Activity
Gather all lines with "following" from the records.

Exercise materials
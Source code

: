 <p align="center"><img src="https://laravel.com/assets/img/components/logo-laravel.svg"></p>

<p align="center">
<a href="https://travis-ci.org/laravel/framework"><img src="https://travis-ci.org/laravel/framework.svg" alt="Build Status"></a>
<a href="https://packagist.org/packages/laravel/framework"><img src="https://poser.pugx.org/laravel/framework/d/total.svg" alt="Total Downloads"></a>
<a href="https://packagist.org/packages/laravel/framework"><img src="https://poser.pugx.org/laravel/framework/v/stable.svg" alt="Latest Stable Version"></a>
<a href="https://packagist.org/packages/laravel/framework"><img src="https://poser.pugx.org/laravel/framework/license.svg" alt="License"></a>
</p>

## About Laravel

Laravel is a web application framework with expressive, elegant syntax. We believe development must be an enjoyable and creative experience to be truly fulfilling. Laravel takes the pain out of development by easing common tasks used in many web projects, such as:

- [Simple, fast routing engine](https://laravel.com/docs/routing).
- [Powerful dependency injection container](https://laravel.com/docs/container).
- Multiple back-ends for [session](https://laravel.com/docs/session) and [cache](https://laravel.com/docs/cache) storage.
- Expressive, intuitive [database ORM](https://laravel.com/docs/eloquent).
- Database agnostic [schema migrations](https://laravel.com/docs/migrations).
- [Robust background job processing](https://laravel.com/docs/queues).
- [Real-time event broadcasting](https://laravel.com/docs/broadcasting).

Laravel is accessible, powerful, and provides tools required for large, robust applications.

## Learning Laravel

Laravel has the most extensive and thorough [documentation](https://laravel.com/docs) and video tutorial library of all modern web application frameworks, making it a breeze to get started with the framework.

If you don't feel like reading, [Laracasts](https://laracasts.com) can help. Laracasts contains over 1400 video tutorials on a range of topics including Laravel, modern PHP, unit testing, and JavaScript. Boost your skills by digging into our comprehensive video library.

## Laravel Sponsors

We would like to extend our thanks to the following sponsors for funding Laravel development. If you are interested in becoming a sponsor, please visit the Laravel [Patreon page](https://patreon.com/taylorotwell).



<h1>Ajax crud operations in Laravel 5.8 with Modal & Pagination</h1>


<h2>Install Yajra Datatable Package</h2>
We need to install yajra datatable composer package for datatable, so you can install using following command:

Exercise output
We would like to extend our thanks to the following sponsors for funding Laravel development. If you are interested in becoming a sponsor, please visit the Laravel [Patreon page](https://patreon.com/taylorotwell).
We need to install yajra datatable composer package for datatable, so you can install using following command:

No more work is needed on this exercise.